Qamishli, il patriarca siro-ortodosso Efrem II sfugge a un attentato suicida (foto)

Un kamikaze ha colpito durante le celebrazioni per la Pentecoste ortodossa e il ricordo del genocidio del 1915. Nell’attacco sono morte tre persone, responsabili della sicurezza nell’area. Al momento non vi sono rivendicazioni ufficiali dell’attentato. La condanna delle comunità cristiane nel mondo. 


Qamishli (AsiaNews) - Il patriarca siro-ortodosso Ignatius Efrem II Karim è sfuggito a un attentato sferrato da un kamikaze, che si è fatto esplodere durante una commemorazione in memoria del genocidio Ottomano contro i cristiani assiri (e armeni) in Turchia a inizio ‘900. L’attacco è avvenuto ieri mattina alle 11, mentre si stava svolgendo la celebrazione della Pentecoste ortodossa, nella chiesa di San Gabriele nel quartiere di Al Wusta, a Qamishli, nel nord-est della Siria. Il bilancio è di quattro morti, fra cui curdi e cristiani, e diversi feriti. 

Secondo alcune fonti, rilanciate dalla Federazione degli Aramei (Siriaci), l’obiettivo dell’attentato era il patriarca della Chiesa siriaca Efrem II. Nel corso della celebrazione, il 51enne capo della comunità siro-ortodossa ha benedetto un monumento commemorativo del genocidio, meglio noto come il massacro di Sayfo (della spada). 

Nell’area erano presenti migliaia di fedeli, accorsi per partecipare alla doppia funzione. In risposta all’attentato, le milizie cristiane aramee del Sutoro si sono mobilitate con tempestività, circondando la zona. 

Testimoni locali affermano che l’assalitore si è fatto esplodere all’esterno dell’edificio, rimanendo ucciso insieme ad altre tre persone; le vittime sarebbero tre guardie delle forze di sicurezza assire Sutoro. Almeno cinque i feriti. 

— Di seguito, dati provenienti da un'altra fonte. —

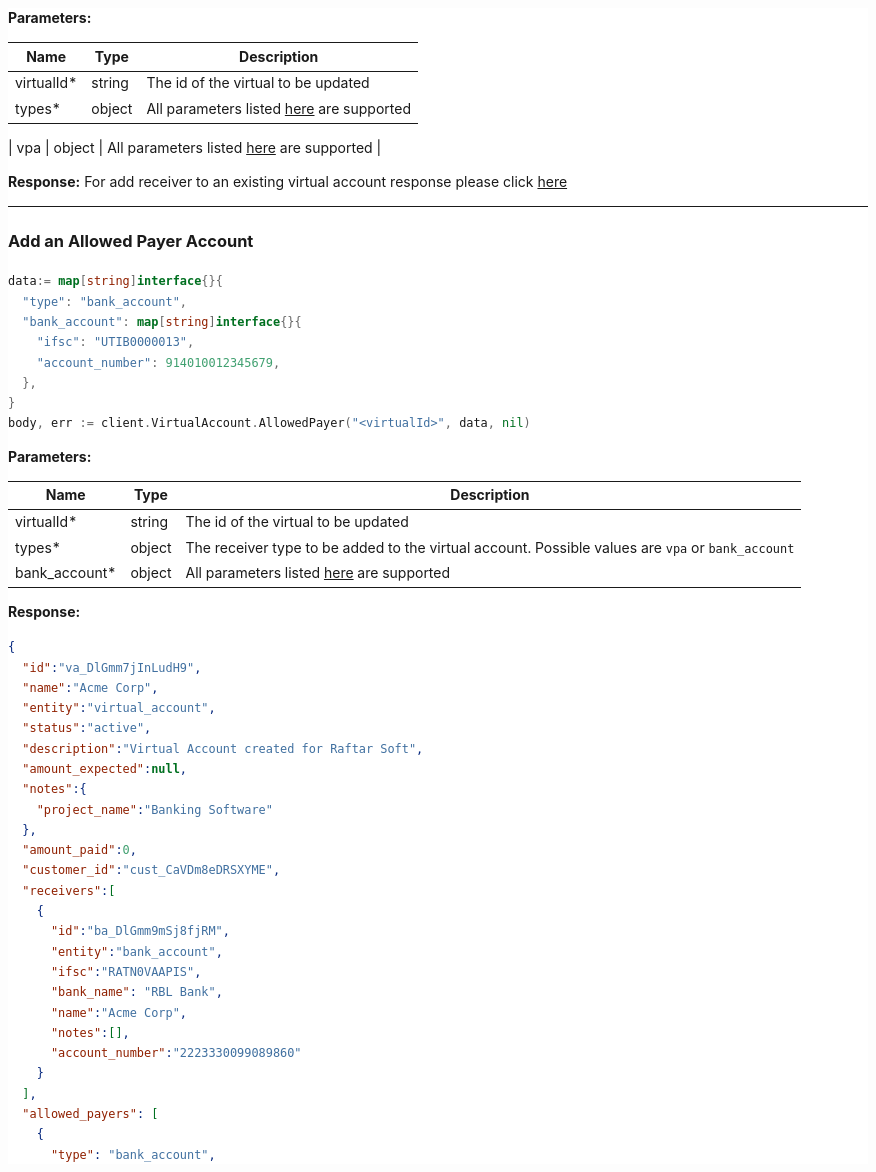 **Parameters:**

| Name  | Type      | Description                                      |
|-------|-----------|--------------------------------------------------|
| virtualId*  | string    | The id of the virtual to be updated  |
| types*  | object | All parameters listed [here](https://razorpay.com/docs/api/payments/smart-collect/#add-receiver-to-an-existing-virtual-account) are supported |

| vpa    | object | All parameters listed [here](https://razorpay.com/docs/api/payments/smart-collect/#add-receiver-to-an-existing-virtual-account) are supported |

**Response:**
For add receiver to an existing virtual account response please click [here](https://razorpay.com/docs/api/smart-collect/#add-receiver-to-an-existing-virtual-account)

-------------------------------------------------------------------------------------------------------

### Add an Allowed Payer Account
```go
data:= map[string]interface{}{
  "type": "bank_account",
  "bank_account": map[string]interface{}{
    "ifsc": "UTIB0000013",
    "account_number": 914010012345679,
  },
}
body, err := client.VirtualAccount.AllowedPayer("<virtualId>", data, nil)
```

**Parameters:**

| Name  | Type      | Description                                      |
|-------|-----------|--------------------------------------------------|
| virtualId*  | string    | The id of the virtual to be updated  |
| types*  | object | The receiver type to be added to the virtual account. Possible values are `vpa` or `bank_account`  |
| bank_account*    | object | All parameters listed [here](https://razorpay.com/docs/api/payments/smart-collect-tpv#add-an-allowed-payer-account) are supported |

**Response:**
```json
{
  "id":"va_DlGmm7jInLudH9",
  "name":"Acme Corp",
  "entity":"virtual_account",
  "status":"active",
  "description":"Virtual Account created for Raftar Soft",
  "amount_expected":null,
  "notes":{
    "project_name":"Banking Software"
  },
  "amount_paid":0,
  "customer_id":"cust_CaVDm8eDRSXYME",
  "receivers":[
    {
      "id":"ba_DlGmm9mSj8fjRM",
      "entity":"bank_account",
      "ifsc":"RATN0VAAPIS",
      "bank_name": "RBL Bank",
      "name":"Acme Corp",
      "notes":[],
      "account_number":"2223330099089860"
    }
  ],
  "allowed_payers": [
    {
      "type": "bank_account",
```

Al momento non vi sono rivendicazioni ufficiali dell’attentato, di probabile matrice jihadista; già in passato nella zona avevano colpito kamikaze fedeli allo Stato islamico (SI). Tuttavia, non si possono escludere altre ipotesi considerando il forte significato politico della celebrazione - le tensioni ancora oggi presenti quando si affronta il tema del genocidio - e la forte presenza curda in un’area contesa con le forze governative. 

Quello di ieri è il quarto attacco contro la comunità assira di Qamishli negli ultimi sei mesi. Il 22 maggio scorso un kamikaze dello SI ha colpito nello stesso distretto, uccidendo almeno cinque persone tre delle quali cristiane assire. Il 24 gennaio due esplosioni hanno investito il quartiere assiro di Qamishli, uccidendo tre fedeli e ferendone altri 20. Infine, tre bombe hanno preso di mira attività commerciali della città il 30 dicembre dello scorso anno, uccidendo 16 persone. 

Diverse personalità della Chiesa e della società civile hanno condannato con forza l’attentato di ieri, che voleva colpire la personalità più importante e in vista della comunità siro-ortodossa. La Federazione degli Aramei (Siriaci) sottolinea in una nota che è compito della “comunità internazionale” proteggere gli aramei “rimasti nella loro madrepatria”. “Non bisogna ignorare - prosegue il comunicato - i pianti strazianti e le richieste di aiuto di una civiltà in estinzione e, al tempo stesso, popolo della Siria”. Centinaia di migliaia di Aramei “hanno già lasciato le loro terre”, conclude la nota, un popolo che ancora oggi lotta “per il riconoscimento e per la sopravvivenza”. 

In una dichiarazione ufficiale inviata ad AsiaNews il Global Council Of Indian Christians (Gcic) parla di “brutale attacco suicida” perpetrato da “miliziani estremisti islamici” che volevano colpire il capo della Chiesa siro-ortodossa. “Il cocktail mortale del terrorismo - prosegue il documento - si sta diffondendo velocemente dal Medio oriente in Asia e Africa, senza incontrare opposizioni”. Il tutto mentre le Nazioni Unite e altre agenzie nate con lo scopo di promuovere la pace si dibattono in “giochetti politici” invece di “combattere il mostro”.